ByKen Shreve, Portfolio Manager
Makers of enterprise software continue to do well because their products and services help Corporate America streamline operations and run more efficiently. It’s a fragmented industry, too, which should make it a hotbed for more mergers-and-acquisitions activity in the future.
Epicor Software is a small-cap stock in this group with market capitalization of around $600 million and an average daily trading volume of around 325,000 shares. Epicor hasn’t been mentioned as a takeover candidate, but some former competitors have been acquired — for instance, Cognos was bought by IBM in 2008, and Hyperion Solutions was snapped up by Oracle in 2007.
Among enterprise-software makers, Epicor is a niche player that caters to midmarket firms in the manufacturing, distribution, retail, hospitality and service industries. The company’s software helps clients with customer-relationship management (CRM), financial reporting and supply-chain management.
Founded in 1984 as Advanced Business Microsystems, the company changed its name to Platinum Software in 1992. At the time, it was a provider of financial-accounting systems, but the company eventually evolved into an end-to-end provider of enterprise software solutions. It changed its name to Epicor Software in 1999.
Epicor pursued a growth-through acquisition strategy early in its business, with a series of acquisitions from 2002 to 2008, but activity has quieted down in recent years.
Given these numerous transformations, it’s probably an understatement to say Epicor’s business has changed over the years. On the surface this might seem like a yellow flag, but the company has clearly found its footing and is well focused.
In a recent piece of positive news, earlier this month U.K.-based Brice Baker Group, a global manufacturer and distributor of silos and ancillary products and services, selected Epicor’s next-generation enterprise resource planning (ERP) solution — Epicor 9. The system will help Brice Baker streamline its operations across sales, manufacturing, production and finance.
Epicor isn’t a high-octane, fast-growing software maker, but the company has several positive qualities from a fundamental and technical perspective. Fundamentally it’s shown steady growth in recent quarters, and future growth prospects look pretty good.
Most recently, in late October Epicor reported an impressive third quarter, showing accelerating growth vs. the second quarter both in earnings and sales. The company’s third-quarter profit rose 38% year over year to 18 cents a share, up from 18% growth in the second quarter, and third-quarter sales — up 16% to $114.6 million — compare with 9% growth in the prior quarter. It’s always good to see earnings and sales growth accelerating, because this usually indicates increasing demand for a company’s products.
Commenting on the results, CEO George Klaus said: “Epicor is selling into more markets than ever before, and our superior products are driving market share gains. “As we look forward into the fourth quarter and 2011, our pipelines support continued momentum and currently support our belief that our 2010 fourth quarter will be one of the strongest software revenue quarters in Epicor’s history.”

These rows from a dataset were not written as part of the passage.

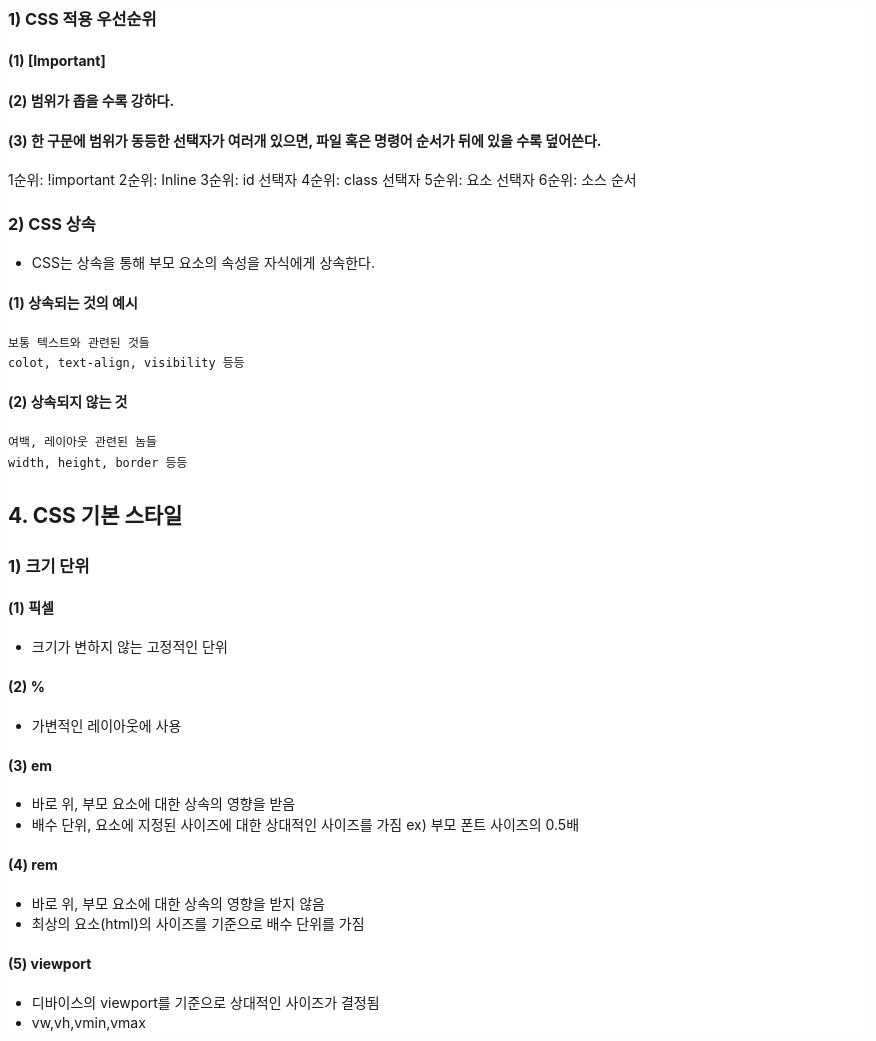 ### 1) CSS 적용 우선순위

#### (1) [Important]

#### (2) 범위가 좁을 수록 강하다.

#### (3) 한 구문에 범위가 동등한 선택자가 여러개 있으면, 파일 혹은 명령어 순서가 뒤에 있을 수록 덮어쓴다.


1순위: !important
2순위: Inline
3순위: id 선택자
4순위: class 선택자
5순위: 요소 선택자
6순위: 소스 순서


### 2) CSS 상속
 - CSS는 상속을 통해 부모 요소의 속성을 자식에게 상속한다.

#### (1) 상속되는 것의 예시
    보통 텍스트와 관련된 것들
    colot, text-align, visibility 등등

#### (2) 상속되지 않는 것
    여백, 레이아웃 관련된 놈들
    width, height, border 등등




## 4. CSS 기본 스타일


### 1) 크기 단위

#### (1) 픽셀
- 크기가 변하지 않는 고정적인 단위

#### (2) %
- 가변적인 레이아웃에 사용

#### (3) em
- 바로 위, 부모 요소에 대한 상속의 영향을 받음
- 배수 단위, 요소에 지정된 사이즈에 대한 상대적인 사이즈를 가짐
ex) 부모 폰트 사이즈의 0.5배

#### (4) rem
- 바로 위, 부모 요소에 대한 상속의 영향을 받지 않음
- 최상의 요소(html)의 사이즈를 기준으로 배수 단위를 가짐

#### (5) viewport
- 디바이스의 viewport를 기준으로 상대적인 사이즈가 결정됨
- vw,vh,vmin,vmax
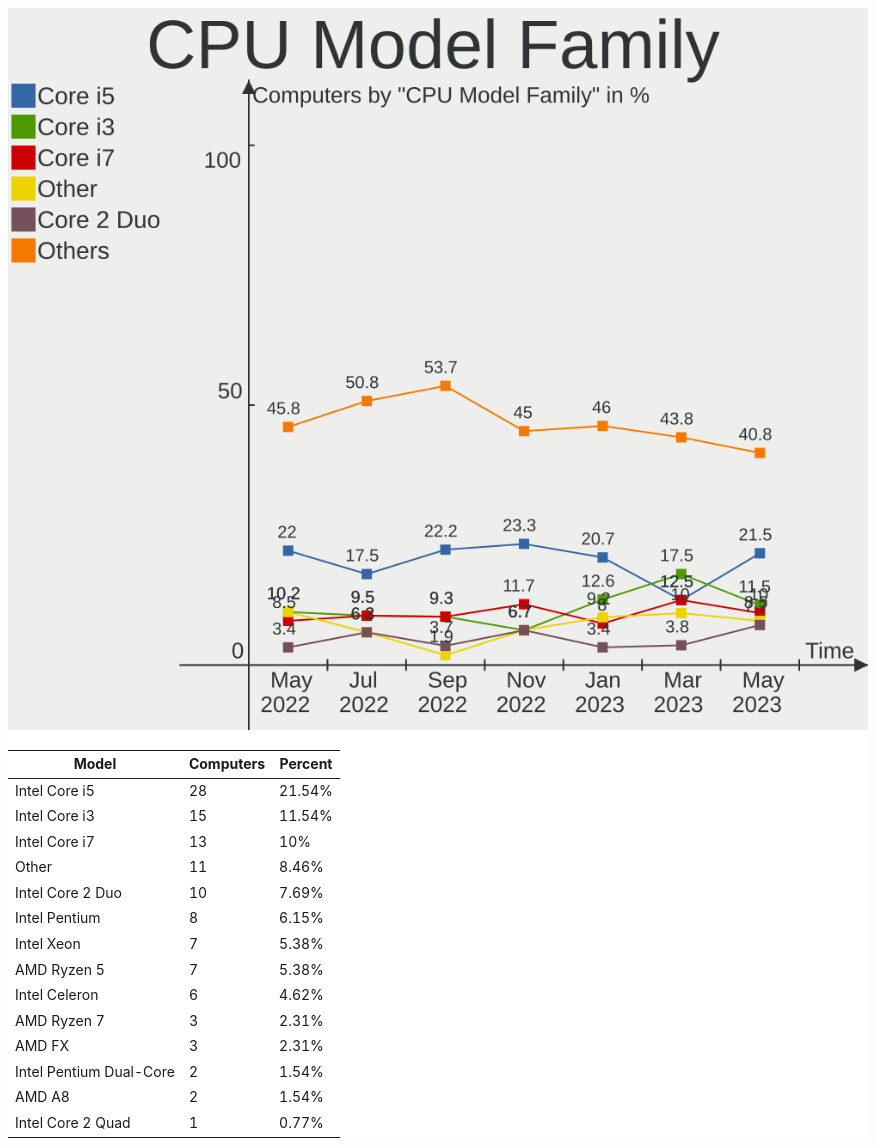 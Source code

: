 ![CPU Model Family](./All/images/line_chart/cpu_family.svg)

| Model                   | Computers | Percent |
|-------------------------|-----------|---------|
| Intel Core i5           | 28        | 21.54%  |
| Intel Core i3           | 15        | 11.54%  |
| Intel Core i7           | 13        | 10%     |
| Other                   | 11        | 8.46%   |
| Intel Core 2 Duo        | 10        | 7.69%   |
| Intel Pentium           | 8         | 6.15%   |
| Intel Xeon              | 7         | 5.38%   |
| AMD Ryzen 5             | 7         | 5.38%   |
| Intel Celeron           | 6         | 4.62%   |
| AMD Ryzen 7             | 3         | 2.31%   |
| AMD FX                  | 3         | 2.31%   |
| Intel Pentium Dual-Core | 2         | 1.54%   |
| AMD A8                  | 2         | 1.54%   |
| Intel Core 2 Quad       | 1         | 0.77%   | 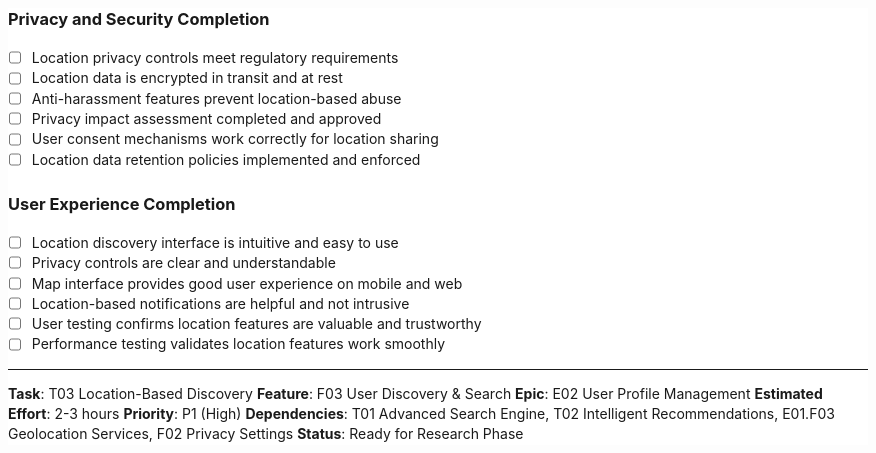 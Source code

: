 ### Privacy and Security Completion
- [ ] Location privacy controls meet regulatory requirements
- [ ] Location data is encrypted in transit and at rest
- [ ] Anti-harassment features prevent location-based abuse
- [ ] Privacy impact assessment completed and approved
- [ ] User consent mechanisms work correctly for location sharing
- [ ] Location data retention policies implemented and enforced

### User Experience Completion
- [ ] Location discovery interface is intuitive and easy to use
- [ ] Privacy controls are clear and understandable
- [ ] Map interface provides good user experience on mobile and web
- [ ] Location-based notifications are helpful and not intrusive
- [ ] User testing confirms location features are valuable and trustworthy
- [ ] Performance testing validates location features work smoothly

---

**Task**: T03 Location-Based Discovery
**Feature**: F03 User Discovery & Search
**Epic**: E02 User Profile Management
**Estimated Effort**: 2-3 hours
**Priority**: P1 (High)
**Dependencies**: T01 Advanced Search Engine, T02 Intelligent Recommendations, E01.F03 Geolocation Services, F02 Privacy Settings
**Status**: Ready for Research Phase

The company ended the quarter with cash and cash equivalents of $113.1 million. Long-term debt currently stands at $251.7 million. That’s on the high side, but Epicor has managed its debt well in order to expand its business, and it’s starting to pay off.
For the full year, the Thomson Reuters consensus estimate is for profit of 61 cents a share, which would be a 17% increase from 2009. In 2011, the consensus estimate is for profit of 70 cents a share.
The Chart
I would not be a buyer of this stock until it breaks out with conviction over its recent high of $10.27.
Yes, it may seem counterintuitive to wait for a stock to rise to a certain price before buying, but when you’re dealing with a potential breakout situation, this is the best strategy. If you buy too early, there’s the risk the stock will never reach its breakout point. Alternatively, the breakout could happen, but in light volume — which wouldn’t bode well for a sustained upward move. It’s always good to see heavy volume at a breakout, because a prior high can often be resistance for a stock. A big surge in trading volume at a breakout is usually enough to overcome selling pressure.
When major stock indices started to fall apart in late April, Epicor followed the market lower. Between late April and August, shares corrected about 42% before buyers started to come back in. Epicor started to head higher, and its weekly chart shows several weekly gains in September and October in which volume was above average, a hint that institutional investors were fueling the move. It’s always good to see a stock building on the right side of a base.
Epicor’s 20-day moving average has turned into resistance in recent days — not the best of signs — but I still believe a breakout above $10.27 is within reach. As a stock readies itself for a potential breakout, it’s common to see the last remaining sellers get shaken out, and that’s what’s been happening in Epicor for about the past four weeks.
Shares of Epicor closed Thursday at $9.40, down 1.3%. Volume was very light at 157,000 shares.